Dominique Preschez
Le Trille du diable, romans
Tinbad, 152 p., 18 euros
Les mémorialistes n’ont plus aujourd’hui bonne presse. Les chantres de la mémoire, volontaire ou involontaire, ont été supplantés par les trésoriers de l’oubli. Ce qui s’efface et se délite laisse paradoxalement plus de trace que ce qui a été figé dans une forme familière. Depuis Georges Bataille et William Burroughs, le discontinu règne en maître sur la littérature. Dominique Preschez leur emboîte le pas et propose, avec cet étoilement de romans, une véritable catabase, sans issue de secours. L’homme, compositeur et organiste, a été victime en 1992 d’une rupture d’anévrisme; suivie, un an plus tard, d’une mort clinique : « l’Autre Je, écrit-il, m’est “rené” amnésique ». Son double imaginaire, qu’il prénomme Ivan, se souvient de ses oublis successifs et accumule les notes sensibles d’une existence déchiquetée, démembrée, réduite en poussière de vent et vestiges. Ce réel qu’il consigne – souvenirs d’enfance, notations musicales, motifs littéraires ou cinématographiques, errances passagères, jouissances volées – est bien cet impossible dont parlait l’auteur d’Histoire de l’oeil. Le lieu d’un impensable salut. Pas tout à fait une épiphanie, mais une désorientation, une déflagration consumante.
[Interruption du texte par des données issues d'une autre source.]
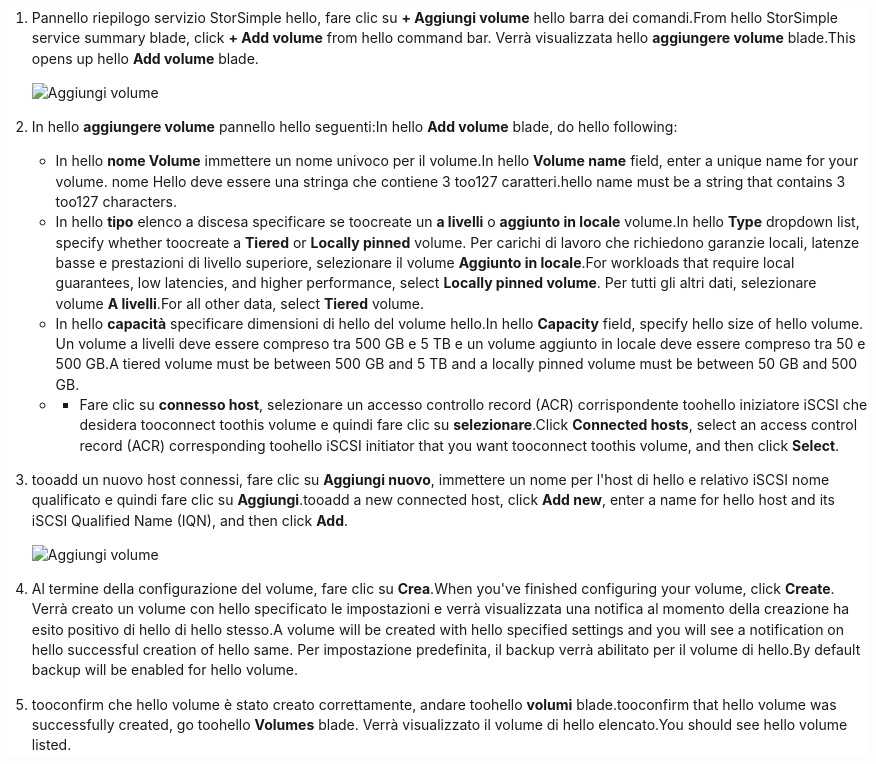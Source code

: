 1. <span data-ttu-id="3c70e-145">Pannello riepilogo servizio StorSimple hello, fare clic su **+ Aggiungi volume** hello barra dei comandi.</span><span class="sxs-lookup"><span data-stu-id="3c70e-145">From hello StorSimple service summary blade, click **+ Add volume** from hello command bar.</span></span> <span data-ttu-id="3c70e-146">Verrà visualizzata hello **aggiungere volume** blade.</span><span class="sxs-lookup"><span data-stu-id="3c70e-146">This opens up hello **Add volume** blade.</span></span>
   
    ![Aggiungi volume](./media/storsimple-virtual-array-manage-volumes/add-volume.png)
2. <span data-ttu-id="3c70e-148">In hello **aggiungere volume** pannello hello seguenti:</span><span class="sxs-lookup"><span data-stu-id="3c70e-148">In hello **Add volume** blade, do hello following:</span></span>
   
   * <span data-ttu-id="3c70e-149">In hello **nome Volume** immettere un nome univoco per il volume.</span><span class="sxs-lookup"><span data-stu-id="3c70e-149">In hello **Volume name** field, enter a unique name for your volume.</span></span> <span data-ttu-id="3c70e-150">nome Hello deve essere una stringa che contiene 3 too127 caratteri.</span><span class="sxs-lookup"><span data-stu-id="3c70e-150">hello name must be a string that contains 3 too127 characters.</span></span>
   * <span data-ttu-id="3c70e-151">In hello **tipo** elenco a discesa specificare se toocreate un **a livelli** o **aggiunto in locale** volume.</span><span class="sxs-lookup"><span data-stu-id="3c70e-151">In hello **Type** dropdown list, specify whether toocreate a **Tiered** or **Locally pinned** volume.</span></span> <span data-ttu-id="3c70e-152">Per carichi di lavoro che richiedono garanzie locali, latenze basse e prestazioni di livello superiore, selezionare il volume **Aggiunto in locale**.</span><span class="sxs-lookup"><span data-stu-id="3c70e-152">For workloads that require local guarantees, low latencies, and higher performance, select **Locally pinned volume**.</span></span> <span data-ttu-id="3c70e-153">Per tutti gli altri dati, selezionare volume **A livelli**.</span><span class="sxs-lookup"><span data-stu-id="3c70e-153">For all other data, select **Tiered** volume.</span></span>
   * <span data-ttu-id="3c70e-154">In hello **capacità** specificare dimensioni di hello del volume hello.</span><span class="sxs-lookup"><span data-stu-id="3c70e-154">In hello **Capacity** field, specify hello size of hello volume.</span></span> <span data-ttu-id="3c70e-155">Un volume a livelli deve essere compreso tra 500 GB e 5 TB e un volume aggiunto in locale deve essere compreso tra 50 e 500 GB.</span><span class="sxs-lookup"><span data-stu-id="3c70e-155">A tiered volume must be between 500 GB and 5 TB and a locally pinned volume must be between 50 GB and 500 GB.</span></span>
   * * <span data-ttu-id="3c70e-156">Fare clic su **connesso host**, selezionare un accesso controllo record (ACR) corrispondente toohello iniziatore iSCSI che desidera tooconnect toothis volume e quindi fare clic su **selezionare**.</span><span class="sxs-lookup"><span data-stu-id="3c70e-156">Click **Connected hosts**, select an access control record (ACR) corresponding toohello iSCSI initiator that you want tooconnect toothis volume, and then click **Select**.</span></span>
3. <span data-ttu-id="3c70e-157">tooadd un nuovo host connessi, fare clic su **Aggiungi nuovo**, immettere un nome per l'host di hello e relativo iSCSI nome qualificato e quindi fare clic su **Aggiungi**.</span><span class="sxs-lookup"><span data-stu-id="3c70e-157">tooadd a new connected host, click **Add new**, enter a name for hello host and its iSCSI Qualified Name (IQN), and then click **Add**.</span></span>
   
    ![Aggiungi volume](./media/storsimple-virtual-array-manage-volumes/volume-add-acr.png)
4. <span data-ttu-id="3c70e-159">Al termine della configurazione del volume, fare clic su **Crea**.</span><span class="sxs-lookup"><span data-stu-id="3c70e-159">When you've finished configuring your volume, click **Create**.</span></span> <span data-ttu-id="3c70e-160">Verrà creato un volume con hello specificato le impostazioni e verrà visualizzata una notifica al momento della creazione ha esito positivo di hello di hello stesso.</span><span class="sxs-lookup"><span data-stu-id="3c70e-160">A volume will be created with hello specified settings and you will see a notification on hello successful creation of hello same.</span></span> <span data-ttu-id="3c70e-161">Per impostazione predefinita, il backup verrà abilitato per il volume di hello.</span><span class="sxs-lookup"><span data-stu-id="3c70e-161">By default backup will be enabled for hello volume.</span></span>
5. <span data-ttu-id="3c70e-162">tooconfirm che hello volume è stato creato correttamente, andare toohello **volumi** blade.</span><span class="sxs-lookup"><span data-stu-id="3c70e-162">tooconfirm that hello volume was successfully created, go toohello **Volumes** blade.</span></span> <span data-ttu-id="3c70e-163">Verrà visualizzato il volume di hello elencato.</span><span class="sxs-lookup"><span data-stu-id="3c70e-163">You should see hello volume listed.</span></span>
Nous sommes à michemin des réminiscences proustiennes et des cut-up beatniks : « ô, souvenirs à se mourir en soi… » À travers une recollection inévitablement fragmentaire du passé, Preschez fait signe vers le seul avenir souhaitable, celui du Livre à continuer: « l’écrivain/ le compositeur/ l’organiste/ le pianiste/ le professeur/ le poète se languissent sur la terre…/ En transit, ils traversent les nuits froides qui ont nourri le passé, maintenant lieu de délivrance: le Livre… » Avec pour unique rescousse, trilles et croches et le chant mordant des oiseaux.